# Товарищ vs господин/госпожа



## ChaosPhoenix7

I'm a student learning Russian. I understand that Господин/Госпожа is the Russian equivalent of Mr./Mrs. and Товарищ/Товарища is the Russian equivalent of Comrade. I tend to use Товарищ/Товарища because I prefer how it sounds. I know that Товарищ/Товарища has been used less in Russia after the fall of the Soviet Union, but is it considered rude or odd? For example, if I call a native Russian Товарищ/Товарища, will that be a bad idea?


----------



## gvozd

ChaosPhoenix7 said:


> I tend to use Товарищ/Товарища because I prefer how it sounds. I know that Товарищ/Товарища has been used less in Russia after the fall of the Soviet Union, but is it considered rude or odd? For example, if I call a native Russian Товарищ/Товарища, will that be a bad idea?




Well, it's a difficult question. My personal opinion is that now this word sounds a bit ridiculous being used by a non-Russian speaker. I would prefer господин/госпожа. 
P.S. If you think 'товарища' is used to address a woman you're mistaken. The word 'товарища' doesn't exist and if you want to address a woman you should also use 'товарищ'. Товарищ Сидорова, for example.


----------



## morzh

"Товарищ" is  masculine noun, that is used as a "common gender" noun (formally common gender nouns are all in 1st declension).
It does not have feminine form.


----------



## Explorer41

The question is very difficult even for us in our life. There is no commonly accepted address in Russian. So we often have to do without any address.

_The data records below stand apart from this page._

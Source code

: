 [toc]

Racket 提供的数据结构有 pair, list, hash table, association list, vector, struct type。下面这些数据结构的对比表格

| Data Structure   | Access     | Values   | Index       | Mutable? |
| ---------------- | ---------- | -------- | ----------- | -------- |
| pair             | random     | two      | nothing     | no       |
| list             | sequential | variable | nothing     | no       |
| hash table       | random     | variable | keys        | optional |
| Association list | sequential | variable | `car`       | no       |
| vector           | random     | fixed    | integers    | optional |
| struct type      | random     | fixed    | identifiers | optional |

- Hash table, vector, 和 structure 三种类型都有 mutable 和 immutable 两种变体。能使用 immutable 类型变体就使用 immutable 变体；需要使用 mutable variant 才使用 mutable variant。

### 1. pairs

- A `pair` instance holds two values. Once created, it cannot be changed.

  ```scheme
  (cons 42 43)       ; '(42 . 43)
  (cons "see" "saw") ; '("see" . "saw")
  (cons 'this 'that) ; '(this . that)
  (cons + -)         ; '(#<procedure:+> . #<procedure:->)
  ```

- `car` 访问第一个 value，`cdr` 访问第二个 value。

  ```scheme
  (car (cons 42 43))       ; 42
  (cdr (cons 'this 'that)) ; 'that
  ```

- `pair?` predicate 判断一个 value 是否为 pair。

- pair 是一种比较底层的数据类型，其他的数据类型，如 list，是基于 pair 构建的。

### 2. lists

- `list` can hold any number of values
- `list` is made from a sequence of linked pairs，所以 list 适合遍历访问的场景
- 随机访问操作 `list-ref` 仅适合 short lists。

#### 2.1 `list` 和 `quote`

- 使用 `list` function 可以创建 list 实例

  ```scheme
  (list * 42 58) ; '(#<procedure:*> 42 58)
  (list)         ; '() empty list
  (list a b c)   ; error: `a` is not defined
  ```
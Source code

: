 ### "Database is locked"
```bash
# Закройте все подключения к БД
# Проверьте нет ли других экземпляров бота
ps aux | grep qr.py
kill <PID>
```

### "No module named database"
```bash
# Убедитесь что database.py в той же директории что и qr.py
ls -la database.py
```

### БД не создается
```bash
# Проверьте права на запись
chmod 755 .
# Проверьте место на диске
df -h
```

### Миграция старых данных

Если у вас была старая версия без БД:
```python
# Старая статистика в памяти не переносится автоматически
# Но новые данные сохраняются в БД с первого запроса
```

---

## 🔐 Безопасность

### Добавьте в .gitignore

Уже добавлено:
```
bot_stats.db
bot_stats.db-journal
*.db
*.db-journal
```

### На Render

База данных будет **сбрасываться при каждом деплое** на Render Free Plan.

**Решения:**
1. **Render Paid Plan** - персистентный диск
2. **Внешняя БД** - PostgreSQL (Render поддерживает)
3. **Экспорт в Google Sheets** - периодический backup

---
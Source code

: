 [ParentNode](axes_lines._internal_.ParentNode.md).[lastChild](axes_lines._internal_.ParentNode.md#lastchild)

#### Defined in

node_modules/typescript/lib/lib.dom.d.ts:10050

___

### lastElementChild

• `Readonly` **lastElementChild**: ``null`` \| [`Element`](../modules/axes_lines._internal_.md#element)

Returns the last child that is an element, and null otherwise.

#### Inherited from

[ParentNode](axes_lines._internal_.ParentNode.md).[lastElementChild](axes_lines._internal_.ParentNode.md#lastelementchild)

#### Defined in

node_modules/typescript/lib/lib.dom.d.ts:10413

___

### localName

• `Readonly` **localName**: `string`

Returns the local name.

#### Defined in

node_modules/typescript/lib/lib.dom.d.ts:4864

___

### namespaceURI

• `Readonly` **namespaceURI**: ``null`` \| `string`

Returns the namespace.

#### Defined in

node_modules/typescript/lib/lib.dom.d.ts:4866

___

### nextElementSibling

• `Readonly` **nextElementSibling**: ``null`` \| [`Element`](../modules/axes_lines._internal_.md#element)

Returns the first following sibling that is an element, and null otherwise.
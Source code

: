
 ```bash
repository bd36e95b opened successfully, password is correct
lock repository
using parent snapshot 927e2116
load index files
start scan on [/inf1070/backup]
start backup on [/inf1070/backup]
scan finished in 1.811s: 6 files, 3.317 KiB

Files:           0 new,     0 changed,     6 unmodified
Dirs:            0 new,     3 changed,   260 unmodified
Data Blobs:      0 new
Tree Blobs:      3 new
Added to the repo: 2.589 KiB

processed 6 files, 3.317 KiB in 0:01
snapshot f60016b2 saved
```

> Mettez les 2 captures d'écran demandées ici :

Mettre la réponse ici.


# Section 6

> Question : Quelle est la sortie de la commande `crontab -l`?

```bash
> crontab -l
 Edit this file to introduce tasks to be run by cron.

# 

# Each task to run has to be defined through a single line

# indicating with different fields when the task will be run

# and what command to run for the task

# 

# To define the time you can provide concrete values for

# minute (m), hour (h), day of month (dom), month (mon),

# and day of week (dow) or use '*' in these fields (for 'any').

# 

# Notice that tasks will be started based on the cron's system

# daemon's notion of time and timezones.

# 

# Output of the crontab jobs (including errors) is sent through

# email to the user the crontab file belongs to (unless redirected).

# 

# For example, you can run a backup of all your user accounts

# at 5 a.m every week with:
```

Or to address a forty-five years  old lady by "девушка" ;-) and other odd things like this...


----------



## morzh

Actually, no accepted by all addressing existed in Soviet times either.
No one would address you as "товарищ" on the street.

Addressing strongly depended on the situation, cultural customs of the person, of the locality etc etc.
The situation is pretty much the same today as it was then.
One might hear "женщина!", "мужчина!", "молодой человек", "девушка!", and such. None of these is really a  good way, but they are in use nevertheless.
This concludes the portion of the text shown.